A recent haircut meant that I requested she quickly come outside, so I could snap a couple photos. A minute was too long for her. She had friends waiting next door. She had things to do. She didn’t have two minutes, or even one to offer me. I just kept snapping away.
Although she stands looking me square in the eye at 5′ 7″, she is still only 12 years young, but so full of advice and ideas. She’s beginning to question aspects of life, and I watch her as she tries to figure things out on her own. She has no idea….how much she consumes my mind. My constant thoughts. My motives. I found a turning point within myself months ago, realizing my time left to nurture her was running out. Her impressionable years were shifting- more from being impressed upon by her parents, to the world around her and her peers.
I’m working on being more present with my children, but especially to my daughter. I want to be available for her. I want to set aside time dedicated just to listening. I want to be there when needed for all those confusing things that will be popping up around the corner.
I remind myself of this:
This is not the time to be consumed with work. This is the time to consider my priorities.
I only get one shot at nurturing my daughter…and it’s here…right now.
She has no idea how much she is loved. She has no idea of the prayers offered up in her behalf, or the prayers that I would be a better mother to her.

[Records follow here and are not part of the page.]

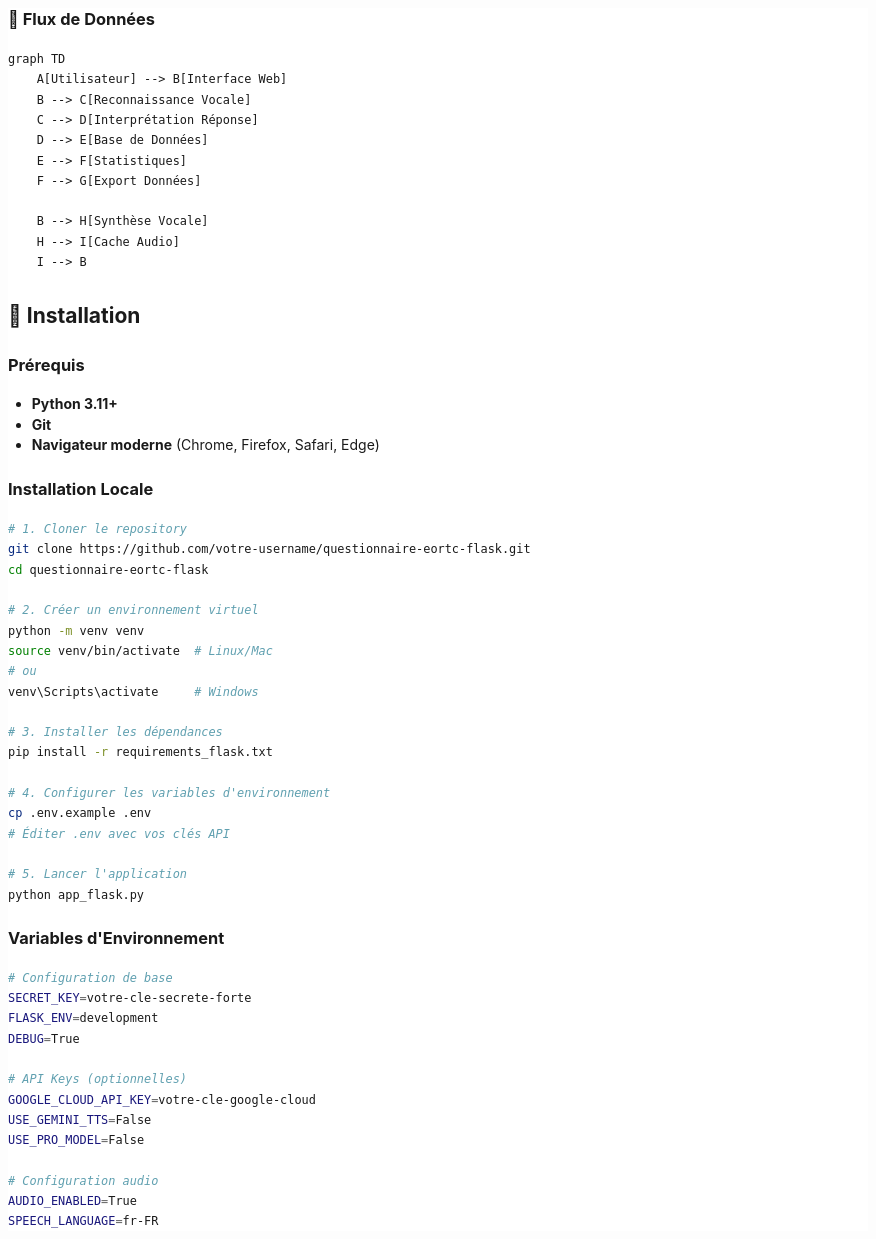 ### 🔄 **Flux de Données**

```mermaid
graph TD
    A[Utilisateur] --> B[Interface Web]
    B --> C[Reconnaissance Vocale]
    C --> D[Interprétation Réponse]
    D --> E[Base de Données]
    E --> F[Statistiques]
    F --> G[Export Données]
    
    B --> H[Synthèse Vocale]
    H --> I[Cache Audio]
    I --> B
```

## 🚀 Installation

### Prérequis

- **Python 3.11+**
- **Git**
- **Navigateur moderne** (Chrome, Firefox, Safari, Edge)

### Installation Locale

```bash
# 1. Cloner le repository
git clone https://github.com/votre-username/questionnaire-eortc-flask.git
cd questionnaire-eortc-flask

# 2. Créer un environnement virtuel
python -m venv venv
source venv/bin/activate  # Linux/Mac
# ou
venv\Scripts\activate     # Windows

# 3. Installer les dépendances
pip install -r requirements_flask.txt

# 4. Configurer les variables d'environnement
cp .env.example .env
# Éditer .env avec vos clés API

# 5. Lancer l'application
python app_flask.py
```

### Variables d'Environnement

```bash
# Configuration de base
SECRET_KEY=votre-cle-secrete-forte
FLASK_ENV=development
DEBUG=True

# API Keys (optionnelles)
GOOGLE_CLOUD_API_KEY=votre-cle-google-cloud
USE_GEMINI_TTS=False
USE_PRO_MODEL=False

# Configuration audio
AUDIO_ENABLED=True
SPEECH_LANGUAGE=fr-FR
```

She’s my one and only, my girl, yet she has no idea that she is my inspiration. Perhaps someday, she’ll understand why.
She is beautiful….Beautiful on the outside, but also you can see that same love and faith that you have poured into her coming out of her eyes….She may not know the extent of what you do for her as a mom, but someday she will! Beautiful images!

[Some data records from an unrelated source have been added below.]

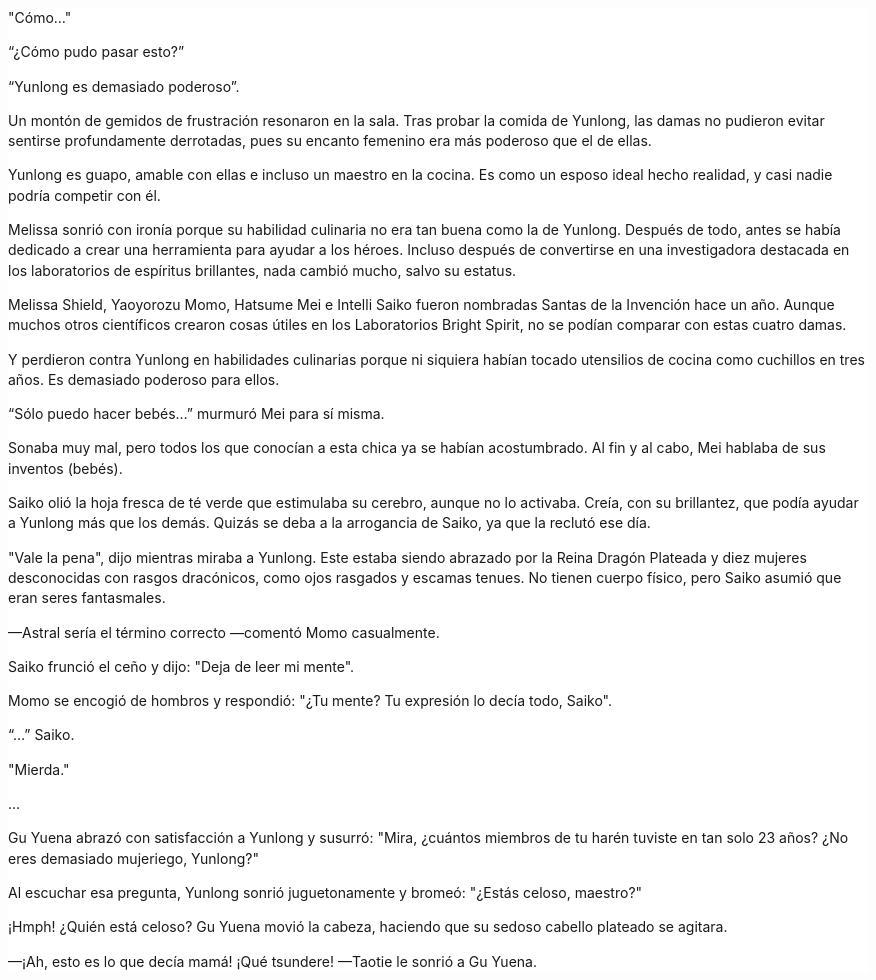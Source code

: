 
"Cómo…"

“¿Cómo pudo pasar esto?”

“Yunlong es demasiado poderoso”.

Un montón de gemidos de frustración resonaron en la sala. Tras probar la comida de Yunlong, las damas no pudieron evitar sentirse profundamente derrotadas, pues su encanto femenino era más poderoso que el de ellas.

Yunlong es guapo, amable con ellas e incluso un maestro en la cocina. Es como un esposo ideal hecho realidad, y casi nadie podría competir con él.

Melissa sonrió con ironía porque su habilidad culinaria no era tan buena como la de Yunlong. Después de todo, antes se había dedicado a crear una herramienta para ayudar a los héroes. Incluso después de convertirse en una investigadora destacada en los laboratorios de espíritus brillantes, nada cambió mucho, salvo su estatus.

Melissa Shield, Yaoyorozu Momo, Hatsume Mei e Intelli Saiko fueron nombradas Santas de la Invención hace un año. Aunque muchos otros científicos crearon cosas útiles en los Laboratorios Bright Spirit, no se podían comparar con estas cuatro damas.

Y perdieron contra Yunlong en habilidades culinarias porque ni siquiera habían tocado utensilios de cocina como cuchillos en tres años. Es demasiado poderoso para ellos.

“Sólo puedo hacer bebés…” murmuró Mei para sí misma.

Sonaba muy mal, pero todos los que conocían a esta chica ya se habían acostumbrado. Al fin y al cabo, Mei hablaba de sus inventos (bebés).

Saiko olió la hoja fresca de té verde que estimulaba su cerebro, aunque no lo activaba. Creía, con su brillantez, que podía ayudar a Yunlong más que los demás. Quizás se deba a la arrogancia de Saiko, ya que la reclutó ese día.

"Vale la pena", dijo mientras miraba a Yunlong. Este estaba siendo abrazado por la Reina Dragón Plateada y diez mujeres desconocidas con rasgos dracónicos, como ojos rasgados y escamas tenues. No tienen cuerpo físico, pero Saiko asumió que eran seres fantasmales.

—Astral sería el término correcto —comentó Momo casualmente.

Saiko frunció el ceño y dijo: "Deja de leer mi mente".

Momo se encogió de hombros y respondió: "¿Tu mente? Tu expresión lo decía todo, Saiko".

“…” Saiko.

"Mierda."

…

Gu Yuena abrazó con satisfacción a Yunlong y susurró: "Mira, ¿cuántos miembros de tu harén tuviste en tan solo 23 años? ¿No eres demasiado mujeriego, Yunlong?"

Al escuchar esa pregunta, Yunlong sonrió juguetonamente y bromeó: "¿Estás celoso, maestro?"

¡Hmph! ¿Quién está celoso? Gu Yuena movió la cabeza, haciendo que su sedoso cabello plateado se agitara.

—¡Ah, esto es lo que decía mamá! ¡Qué tsundere! —Taotie le sonrió a Gu Yuena.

You are a beautiful, beautiful mama.
I read this and cried… so beautiful as I feel a lot the same way about my boy in keeping my priorities. Thank you for sharing!
WOW she is breathtaking!! Can’t believe 12 years have gone by already…
What a BEAUTIFUL post, Jess. Funny the words you chose for this, because last night we were watching an episode of Friday Night Lights (working our way thru seasons, on Season 3) and that show is WAY more about relationships and raising kids than football, but Kyle Chandler (Coach’s) character was telling another one of the dads who was focused on his money woes over his daughter, “Look, money comes and goes. But these kids of ours? We got one chance at this.”
Just crazy we JUST watched that episode last night and here you are so eloquently saying the same thing!
Damn. Well said my friend.
oh.my.goodness. i love love love these. she’s so perfectly beautiful and a mirror image of YOU!! they’re all beautiful but the second last one is what i enjoy the most because i’ve seen that laugh and it was adorable. so weird seeing her shift from kid to young lady. i guess we all have to face that one day. sighhhhh.
Beautiful in every way…and, so very true.
She’s beautiful inside and out!! I love how effortlessly gorgeous she looks.
This is gorgeous. Absolutely gorgeous. Brought me tears. Holy cowabunga to how grown up she is in these images. That last one? Now THAT is the Priya we all love. :) Sending you love and high fives. :D Miss the Z team…
AND – this made me cry.
You make me cry. Such a joy to watch her grow into the beautiful young lady she is now. So amazing inside and out. You and Brett are doing a wonderful job.
Beautiful!
What beautiful portraits of your daughter (that last photo especially). I love your words, too – that aching mothery feeling comes through. I’m just beginning the journey of mothering (my son is 10 months old) but I share that same desire to be present, and not just to tune out with computers/other endless distractions. One day at a time, right! :)
Beautiful post, Jess. Love that precious girl. So great to have you as inspiration and a mentor as I begin my own journey of motherhood. XOXO
i am so behind on reading some of my fav blogs…yours being one. so i am a few days late on this one, but you have to KNOW how this resonates with me as well.
beautifully written and so very true. there is only one chance we get with our children and it IS our MOST important role we play. the gift is that some recognize it before it has passed. so, go and nurture and love, everything else will be there when you have time. xo
Breathtaking. Thank you for sharing.
Now I’m glad you’re taking this time to breath and pay attention to the more important things in your life. Your fewer posts are getting deeper, more meaningful and beautiful – and that is definitly worth it! She will understand someday… and her heart with overflow with gratitude and love. Bless you girl! ;)
This made me cry and I don’t even have kids yet. xo
I cannot believe how grown up she is…and getting more beautiful every day!
in just that minute you’ve created such beautiful images. i love your outlook on life. you have such a beautiful heart and family! :) and i don’t even know you!!!